• Task objective
What is needed is an exact printout of all the data.

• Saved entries
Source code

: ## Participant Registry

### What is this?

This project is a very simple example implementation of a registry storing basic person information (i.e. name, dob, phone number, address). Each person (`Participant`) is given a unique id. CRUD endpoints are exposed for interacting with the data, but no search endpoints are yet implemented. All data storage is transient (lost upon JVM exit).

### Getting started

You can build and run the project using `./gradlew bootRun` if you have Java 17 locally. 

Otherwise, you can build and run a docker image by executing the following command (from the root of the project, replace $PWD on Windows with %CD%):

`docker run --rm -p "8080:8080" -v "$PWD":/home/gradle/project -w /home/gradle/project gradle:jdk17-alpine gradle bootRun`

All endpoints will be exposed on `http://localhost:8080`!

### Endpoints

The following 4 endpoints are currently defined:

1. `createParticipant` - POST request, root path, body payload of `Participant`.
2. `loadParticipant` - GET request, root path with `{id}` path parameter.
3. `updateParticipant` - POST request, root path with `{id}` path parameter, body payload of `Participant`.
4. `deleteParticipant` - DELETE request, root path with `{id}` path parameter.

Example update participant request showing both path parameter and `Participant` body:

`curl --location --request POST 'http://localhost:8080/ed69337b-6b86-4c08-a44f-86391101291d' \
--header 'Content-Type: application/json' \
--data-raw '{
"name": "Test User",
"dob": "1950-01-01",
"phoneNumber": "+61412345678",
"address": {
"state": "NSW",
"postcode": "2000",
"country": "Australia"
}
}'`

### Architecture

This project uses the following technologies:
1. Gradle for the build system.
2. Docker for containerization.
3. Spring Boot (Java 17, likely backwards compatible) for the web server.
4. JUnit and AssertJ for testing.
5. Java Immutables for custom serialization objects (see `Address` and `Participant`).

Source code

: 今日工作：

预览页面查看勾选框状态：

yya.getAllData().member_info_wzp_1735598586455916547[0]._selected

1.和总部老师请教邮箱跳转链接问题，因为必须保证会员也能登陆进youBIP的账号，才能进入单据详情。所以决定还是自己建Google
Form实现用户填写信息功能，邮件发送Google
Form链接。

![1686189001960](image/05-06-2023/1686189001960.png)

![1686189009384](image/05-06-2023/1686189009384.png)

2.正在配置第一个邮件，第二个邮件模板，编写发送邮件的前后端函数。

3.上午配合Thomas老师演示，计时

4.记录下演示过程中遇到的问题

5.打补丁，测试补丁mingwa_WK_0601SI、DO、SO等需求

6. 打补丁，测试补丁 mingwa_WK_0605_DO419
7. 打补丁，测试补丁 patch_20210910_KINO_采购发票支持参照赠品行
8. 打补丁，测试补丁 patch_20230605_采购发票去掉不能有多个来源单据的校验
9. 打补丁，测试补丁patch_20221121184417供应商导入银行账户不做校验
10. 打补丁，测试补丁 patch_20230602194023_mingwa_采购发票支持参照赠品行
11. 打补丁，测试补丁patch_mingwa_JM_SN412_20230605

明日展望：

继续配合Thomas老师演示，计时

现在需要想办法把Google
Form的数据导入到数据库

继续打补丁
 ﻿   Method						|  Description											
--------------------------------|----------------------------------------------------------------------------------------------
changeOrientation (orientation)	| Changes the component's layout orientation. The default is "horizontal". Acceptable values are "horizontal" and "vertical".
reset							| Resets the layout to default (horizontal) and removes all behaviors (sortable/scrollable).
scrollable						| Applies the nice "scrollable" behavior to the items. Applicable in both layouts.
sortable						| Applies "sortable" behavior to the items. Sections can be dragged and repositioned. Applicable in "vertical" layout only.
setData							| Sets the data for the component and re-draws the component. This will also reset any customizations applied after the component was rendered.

• Reply
Source code

: ## Participant Registry

### What is this?

This project is a very simple example implementation of a registry storing basic person information (i.e. name, dob, phone number, address). Each person (`Participant`) is given a unique id. CRUD endpoints are exposed for interacting with the data, but no search endpoints are yet implemented. All data storage is transient (lost upon JVM exit).

### Getting started

You can build and run the project using `./gradlew bootRun` if you have Java 17 locally. 

Otherwise, you can build and run a docker image by executing the following command (from the root of the project, replace $PWD on Windows with %CD%):

`docker run --rm -p "8080:8080" -v "$PWD":/home/gradle/project -w /home/gradle/project gradle:jdk17-alpine gradle bootRun`

All endpoints will be exposed on `http://localhost:8080`!

### Endpoints

The following 4 endpoints are currently defined:

1. `createParticipant` - POST request, root path, body payload of `Participant`.
2. `loadParticipant` - GET request, root path with `{id}` path parameter.
3. `updateParticipant` - POST request, root path with `{id}` path parameter, body payload of `Participant`.
4. `deleteParticipant` - DELETE request, root path with `{id}` path parameter.

Example update participant request showing both path parameter and `Participant` body:

`curl --location --request POST 'http://localhost:8080/ed69337b-6b86-4c08-a44f-86391101291d' \
--header 'Content-Type: application/json' \
--data-raw '{
"name": "Test User",
"dob": "1950-01-01",
"phoneNumber": "+61412345678",
"address": {
"state": "NSW",
"postcode": "2000",
"country": "Australia"
}
}'`

### Architecture

This project uses the following technologies:
1. Gradle for the build system.
2. Docker for containerization.
3. Spring Boot (Java 17, likely backwards compatible) for the web server.
4. JUnit and AssertJ for testing.
5. Java Immutables for custom serialization objects (see `Address` and `Participant`).

Source code

: 今日工作：

预览页面查看勾选框状态：

yya.getAllData().member_info_wzp_1735598586455916547[0]._selected

1.和总部老师请教邮箱跳转链接问题，因为必须保证会员也能登陆进youBIP的账号，才能进入单据详情。所以决定还是自己建Google
Form实现用户填写信息功能，邮件发送Google
Form链接。

![1686189001960](image/05-06-2023/1686189001960.png)

![1686189009384](image/05-06-2023/1686189009384.png)

2.正在配置第一个邮件，第二个邮件模板，编写发送邮件的前后端函数。

3.上午配合Thomas老师演示，计时

4.记录下演示过程中遇到的问题

5.打补丁，测试补丁mingwa_WK_0601SI、DO、SO等需求

6. 打补丁，测试补丁 mingwa_WK_0605_DO419
7. 打补丁，测试补丁 patch_20210910_KINO_采购发票支持参照赠品行
8. 打补丁，测试补丁 patch_20230605_采购发票去掉不能有多个来源单据的校验
9. 打补丁，测试补丁patch_20221121184417供应商导入银行账户不做校验
10. 打补丁，测试补丁 patch_20230602194023_mingwa_采购发票支持参照赠品行
11. 打补丁，测试补丁patch_mingwa_JM_SN412_20230605

明日展望：

继续配合Thomas老师演示，计时

现在需要想办法把Google
Form的数据导入到数据库

继续打补丁
 ﻿   Method						|  Description											
--------------------------------|----------------------------------------------------------------------------------------------
changeOrientation (orientation)	| Changes the component's layout orientation. The default is "horizontal". Acceptable values are "horizontal" and "vertical".
reset							| Resets the layout to default (horizontal) and removes all behaviors (sortable/scrollable).
scrollable						| Applies the nice "scrollable" behavior to the items. Applicable in both layouts.
sortable						| Applies "sortable" behavior to the items. Sections can be dragged and repositioned. Applicable in "vertical" layout only.
setData							| Sets the data for the component and re-draws the component. This will also reset any customizations applied after the component was rendered.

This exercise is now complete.